The best JTBD research focuses on the moment of hiring — the decision to start using a product — and the moment of firing — the decision to stop. Both moments are rich with signal.

For the hiring interview, ask: "Think back to the last time you decided to use [product]. What was going on? What were you trying to accomplish? What else did you try first?" For the firing interview: "When did you stop using [product]? What were you doing right before you decided to switch? What did the alternative do differently?"

The answers will almost always surprise you. Users will describe situations, frustrations, and motivations that your team never anticipated. That's the point. JTBD research is not validation research — it's discovery research. You're not testing your assumptions; you're replacing them with evidence.

The demographic trap JTBD deliberately moves away from demographic personas ("35-year-old marketing manager") toward situational ones. Two people with identical demographics can have completely different jobs. Two people with nothing in common demographically can be hiring your product for exactly the same job. Segment by job, not by age or role.

Using JTBD to make product decisions

Once you've identified the primary jobs your product is hired to do, use them as a filter for every significant product decision. For any proposed feature, ask: which specific job does this help users make progress on? If the answer is "none of our primary jobs," that's a strong signal to deprioritise — even if the feature sounds appealing.

JTBD also reveals where you're over-serving. If users have a job that's already being done well enough, adding more features to that area provides diminishing returns — and potentially adds complexity that makes the product harder to use for users with different jobs. The jobs lens shows you where to invest and where to stop.

How FabricLoop connects to JTBD FabricLoop is hired for a specific job: keeping teams coordinated without forcing everyone into the same communication style. That job has functional, social, and emotional dimensions — and understanding them shaped every product decision. We use JTBD statements internally when evaluating new features, and we make the underlying research visible to the whole team.

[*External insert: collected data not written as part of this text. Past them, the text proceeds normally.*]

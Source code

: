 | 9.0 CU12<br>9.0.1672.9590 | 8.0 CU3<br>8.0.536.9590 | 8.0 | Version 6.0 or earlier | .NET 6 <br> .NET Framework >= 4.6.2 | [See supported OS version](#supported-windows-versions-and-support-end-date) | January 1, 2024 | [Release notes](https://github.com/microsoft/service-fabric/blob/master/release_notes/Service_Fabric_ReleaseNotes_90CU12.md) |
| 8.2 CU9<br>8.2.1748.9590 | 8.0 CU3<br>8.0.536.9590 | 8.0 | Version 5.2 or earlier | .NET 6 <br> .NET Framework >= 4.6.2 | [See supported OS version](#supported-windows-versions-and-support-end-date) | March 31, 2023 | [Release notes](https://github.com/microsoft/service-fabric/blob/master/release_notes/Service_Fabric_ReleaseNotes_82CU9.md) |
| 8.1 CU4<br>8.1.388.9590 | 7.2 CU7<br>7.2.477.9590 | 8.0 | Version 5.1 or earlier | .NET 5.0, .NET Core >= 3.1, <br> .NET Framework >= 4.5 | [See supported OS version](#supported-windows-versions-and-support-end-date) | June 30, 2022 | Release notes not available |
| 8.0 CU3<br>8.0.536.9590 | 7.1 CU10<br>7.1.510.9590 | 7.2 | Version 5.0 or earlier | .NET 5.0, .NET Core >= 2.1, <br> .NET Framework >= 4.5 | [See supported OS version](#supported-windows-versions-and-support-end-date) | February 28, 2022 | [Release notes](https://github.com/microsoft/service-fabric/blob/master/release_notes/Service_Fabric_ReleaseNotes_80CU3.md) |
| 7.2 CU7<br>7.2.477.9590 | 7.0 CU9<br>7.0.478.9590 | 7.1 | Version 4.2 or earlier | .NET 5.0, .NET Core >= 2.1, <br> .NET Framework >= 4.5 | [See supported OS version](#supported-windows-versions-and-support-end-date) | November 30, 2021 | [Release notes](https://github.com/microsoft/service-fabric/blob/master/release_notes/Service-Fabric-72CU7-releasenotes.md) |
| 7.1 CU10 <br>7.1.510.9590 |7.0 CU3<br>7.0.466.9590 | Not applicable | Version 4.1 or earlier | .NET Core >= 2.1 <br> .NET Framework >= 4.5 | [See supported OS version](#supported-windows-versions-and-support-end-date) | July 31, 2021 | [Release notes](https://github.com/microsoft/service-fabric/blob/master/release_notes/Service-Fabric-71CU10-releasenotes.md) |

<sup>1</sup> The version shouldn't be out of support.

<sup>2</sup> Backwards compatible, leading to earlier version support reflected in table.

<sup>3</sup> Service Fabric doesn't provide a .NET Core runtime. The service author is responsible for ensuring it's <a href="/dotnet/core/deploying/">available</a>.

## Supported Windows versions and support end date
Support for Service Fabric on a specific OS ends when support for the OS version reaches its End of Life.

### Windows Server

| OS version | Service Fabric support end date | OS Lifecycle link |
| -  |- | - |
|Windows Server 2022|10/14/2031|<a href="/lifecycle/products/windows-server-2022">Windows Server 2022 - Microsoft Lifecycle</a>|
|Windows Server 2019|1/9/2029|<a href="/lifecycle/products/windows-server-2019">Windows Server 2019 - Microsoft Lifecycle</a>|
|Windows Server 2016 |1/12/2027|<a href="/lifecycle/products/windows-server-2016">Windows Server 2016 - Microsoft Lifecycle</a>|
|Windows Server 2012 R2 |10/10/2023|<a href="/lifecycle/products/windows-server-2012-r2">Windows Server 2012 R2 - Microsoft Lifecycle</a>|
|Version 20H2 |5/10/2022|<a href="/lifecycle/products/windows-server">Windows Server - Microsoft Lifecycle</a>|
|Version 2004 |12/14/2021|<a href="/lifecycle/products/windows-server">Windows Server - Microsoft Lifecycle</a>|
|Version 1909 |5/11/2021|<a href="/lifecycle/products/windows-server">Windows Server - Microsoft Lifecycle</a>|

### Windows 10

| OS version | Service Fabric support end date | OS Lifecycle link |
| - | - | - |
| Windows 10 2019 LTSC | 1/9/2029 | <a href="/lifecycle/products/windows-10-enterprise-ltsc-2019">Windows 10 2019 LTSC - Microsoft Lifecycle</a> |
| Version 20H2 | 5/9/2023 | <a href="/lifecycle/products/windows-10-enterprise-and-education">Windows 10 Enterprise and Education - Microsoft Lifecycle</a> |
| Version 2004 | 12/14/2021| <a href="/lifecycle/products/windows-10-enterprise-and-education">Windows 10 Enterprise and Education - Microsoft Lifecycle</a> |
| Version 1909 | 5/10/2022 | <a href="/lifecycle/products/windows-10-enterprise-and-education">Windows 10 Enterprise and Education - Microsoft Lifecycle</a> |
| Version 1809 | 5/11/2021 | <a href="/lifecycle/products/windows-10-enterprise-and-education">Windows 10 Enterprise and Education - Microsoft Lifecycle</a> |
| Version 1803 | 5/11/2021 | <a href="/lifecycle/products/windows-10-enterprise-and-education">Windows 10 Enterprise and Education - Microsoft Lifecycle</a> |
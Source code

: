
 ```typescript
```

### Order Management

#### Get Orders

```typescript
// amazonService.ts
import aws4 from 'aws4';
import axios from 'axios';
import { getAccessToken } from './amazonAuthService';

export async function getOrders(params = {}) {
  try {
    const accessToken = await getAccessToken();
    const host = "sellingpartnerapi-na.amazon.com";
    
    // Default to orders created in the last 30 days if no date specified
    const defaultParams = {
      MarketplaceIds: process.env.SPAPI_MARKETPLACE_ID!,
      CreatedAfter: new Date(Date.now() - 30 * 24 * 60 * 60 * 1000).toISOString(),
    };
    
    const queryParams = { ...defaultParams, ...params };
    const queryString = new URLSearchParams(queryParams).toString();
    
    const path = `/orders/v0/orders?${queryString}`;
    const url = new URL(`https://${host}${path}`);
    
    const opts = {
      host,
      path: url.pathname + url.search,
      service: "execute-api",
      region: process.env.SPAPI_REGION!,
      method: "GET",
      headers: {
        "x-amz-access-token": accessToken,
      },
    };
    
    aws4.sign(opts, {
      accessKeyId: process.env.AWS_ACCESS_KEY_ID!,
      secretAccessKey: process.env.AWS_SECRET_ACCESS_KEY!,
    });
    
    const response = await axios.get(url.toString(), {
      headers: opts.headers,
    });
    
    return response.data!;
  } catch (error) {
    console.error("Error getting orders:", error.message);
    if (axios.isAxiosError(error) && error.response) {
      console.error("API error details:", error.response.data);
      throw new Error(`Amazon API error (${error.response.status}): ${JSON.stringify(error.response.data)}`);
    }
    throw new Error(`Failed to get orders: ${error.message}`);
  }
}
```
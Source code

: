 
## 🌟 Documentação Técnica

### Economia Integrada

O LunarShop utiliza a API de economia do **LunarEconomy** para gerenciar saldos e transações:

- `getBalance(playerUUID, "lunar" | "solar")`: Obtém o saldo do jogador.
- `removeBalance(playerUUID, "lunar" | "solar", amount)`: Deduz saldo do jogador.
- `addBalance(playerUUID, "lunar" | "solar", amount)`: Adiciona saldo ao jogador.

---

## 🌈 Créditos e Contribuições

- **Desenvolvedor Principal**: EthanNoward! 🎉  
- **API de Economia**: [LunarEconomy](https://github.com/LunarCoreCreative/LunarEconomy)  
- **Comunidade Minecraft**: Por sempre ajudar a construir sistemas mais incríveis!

10 things to take away from this article

  1. People don't buy products — they hire them to make progress in a specific situation. The job is always bigger than the task.
  2. A job has three components: situation (the trigger), motivation (what they're trying to achieve), and outcome (their definition of success).
  3. The JTBD statement format — "When I [situation], I want to [motivation], so I can [outcome]" — forces clarity that feature lists never produce.
  4. Every job has functional, social, and emotional dimensions. Products that only address the functional dimension are easily commoditised.
  5. Listen for language about other people in interviews — it signals social and emotional jobs that are often more important than functional ones.
  6. The best JTBD research focuses on the moment of hiring (why did you start?) and the moment of firing (why did you stop?).
  7. JTBD research is discovery research, not validation. You're replacing assumptions with evidence, not confirming what you already think.
  8. Segment users by the job they're trying to do, not by demographics. Two people with nothing in common can have the same job.
  9. Use identified jobs as a filter for feature decisions: if a feature doesn't help users make progress on a primary job, deprioritise it.
  10. JTBD also reveals where you're over-serving — areas where adding more features provides diminishing returns or increases complexity.